The fact that, as the majority says, the occupant of the apartment might have been moving to get his robe or slippers before coming to the door does not make Robinson’s contrary fear unreasonable. “It must be rare indeed that an officer [hears] behavior consistent only with [suspicion of] guilt and incapable of innocent interpretation.” United States v. Price, 599 F.2d 494, 502 (2d Cir.1979) (emphasis in original). By its nature the reasonable suspicion standard leaves open possible innocent explanations for ambiguous behavior. The police here were not bound to assume a benign explanation for the footsteps. Nor were they obliged to consider, with the majority, the possibility that while the steps were not coming toward the door they might be moving “in some neutral direction.” Ante at 870 n. 7. Compliance with the Fourth Amendment, and the statute, does not turn on such subtle calculations.

The police here had obtained a search warrant,5 and they knocked and announced their identity. At most my colleagues can say Robinson should have waited some additional few seconds to let the ambiguous evidence of his senses clarify itself. Like the trial judge, I do not think his judgment on the spot was unreasonable. Forcing entry into a home is serious business, but the Supreme Court has taken that concern into account in yet setting the standard that applies here at reasonable suspicion. Applying *874that test, I would sustain the validity of the entry.

. I note at the outset how surprised the trial judge likely will be to find himself reversed oh a ground never argued to him at the hearing on the motion to suppress. This case does not require me to join issue with the majority on its over-broad reading, ante at 868 n. 3, of Yee v. Escondido, 503 U.S. 519, 534, 112 S.Ct. 1522, 1532, 118 L.Ed.2d 153 (1992).

. The government has not made the arguments of remedy for a knock-and-announce violation that it made as amicus in Wilson v. Arkansas, 514 U.S. 927, 937 n.4, 115 S.Ct. 1914, 1919 n. 4, 131 L.Ed.2d 976 (1995), and which the Supreme Court did not reach there.

. In United States v. Ramirez, - U.S. -, 118 S.Ct. 992, 140 L.Ed.2d 191 (1998), the Court later decided the unrelated issue of whether the Fourth Amendment holds officers to a higher standard when a no-knock entry results in the destruction of property. Along the way, however, the Court pointed out that its "decisions in Wilson [v. Arkansas, 514 U.S. 927, 115 S.Ct. 1914, 131 L.Ed.2d 976 (1995)] and Richards l supra ] serve as guideposts in construing the [federal knock and announce] statute,” 18 U.S.C. § 3109. Ramirez, — U.S. at -, 118 S.Ct. at 997. The Court also held that " § 3109 codifies the exceptions to the common-law announcement requirement.” Id.

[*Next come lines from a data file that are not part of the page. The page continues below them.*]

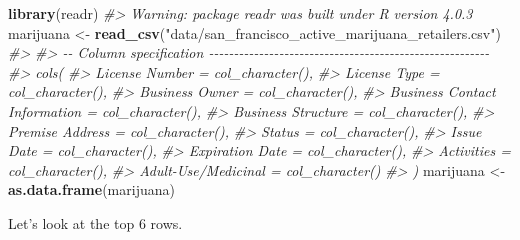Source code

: \documentclass[
  12pt,
]{book}
\newenvironment{Shaded}{\begin{snugshade}}{\end{snugshade}}
\newcommand{\CommentTok}[1]{\textcolor[rgb]{0.37,0.37,0.37}{\textit{#1}}}
\newcommand{\KeywordTok}[1]{\textcolor[rgb]{0.27,0.27,0.27}{\textbf{#1}}}
\newcommand{\NormalTok}[1]{#1}
\newcommand{\StringTok}[1]{\textcolor[rgb]{0.5,0.5,0.5}{#1}}
\begin{document}
\begin{Shaded}
\begin{Highlighting}[]
\KeywordTok{library}\NormalTok{(readr)}
\CommentTok{\#\textgreater{} Warning: package \textquotesingle{}readr\textquotesingle{} was built under R version 4.0.3}
\NormalTok{marijuana \textless{}{-}}\StringTok{ }\KeywordTok{read\_csv}\NormalTok{(}\StringTok{"data/san\_francisco\_active\_marijuana\_retailers.csv"}\NormalTok{)}
\CommentTok{\#\textgreater{} }
\CommentTok{\#\textgreater{} {-}{-} Column specification {-}{-}{-}{-}{-}{-}{-}{-}{-}{-}{-}{-}{-}{-}{-}{-}{-}{-}{-}{-}{-}{-}{-}{-}{-}{-}{-}{-}{-}{-}{-}{-}{-}{-}{-}{-}{-}{-}{-}{-}{-}{-}{-}{-}{-}{-}{-}{-}{-}{-}{-}{-}{-}{-}{-}{-}}
\CommentTok{\#\textgreater{} cols(}
\CommentTok{\#\textgreater{}   \textasciigrave{}License Number\textasciigrave{} = col\_character(),}
\CommentTok{\#\textgreater{}   \textasciigrave{}License Type\textasciigrave{} = col\_character(),}
\CommentTok{\#\textgreater{}   \textasciigrave{}Business Owner\textasciigrave{} = col\_character(),}
\CommentTok{\#\textgreater{}   \textasciigrave{}Business Contact Information\textasciigrave{} = col\_character(),}
\CommentTok{\#\textgreater{}   \textasciigrave{}Business Structure\textasciigrave{} = col\_character(),}
\CommentTok{\#\textgreater{}   \textasciigrave{}Premise Address\textasciigrave{} = col\_character(),}
\CommentTok{\#\textgreater{}   Status = col\_character(),}
\CommentTok{\#\textgreater{}   \textasciigrave{}Issue Date\textasciigrave{} = col\_character(),}
\CommentTok{\#\textgreater{}   \textasciigrave{}Expiration Date\textasciigrave{} = col\_character(),}
\CommentTok{\#\textgreater{}   Activities = col\_character(),}
\CommentTok{\#\textgreater{}   \textasciigrave{}Adult{-}Use/Medicinal\textasciigrave{} = col\_character()}
\CommentTok{\#\textgreater{} )}
\NormalTok{marijuana \textless{}{-}}\StringTok{ }\KeywordTok{as.data.frame}\NormalTok{(marijuana)}
\end{Highlighting}
\end{Shaded}

Let's look at the top 6 rows.
\end{document}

Richards, as well as Wilson and Ramirez, were decided after all of the decisions of this court on which the majority relies.

. Appellant testified that it was he who had been playing the video game and had put it on pause. While the trial judge at one point speculated that Robinson might have heard the footsteps of "children running,” he did not imply that hearing a video game played—an activity often engaged in by children—diminished Robinson’s reason to suspect from the footsteps and silence that entry was being deliberately delayed.

. "[T]he officers had secured a warrant, eliminating that element of the exigency requirement designed to ensure that the Fourth Amendment's Warrant Clause is not eroded by an exigency too quickly perceived by those called upon to serve on the firing line.” Bonner, 277 U.S.App.D.C. at 276, 874 F.2d at 827.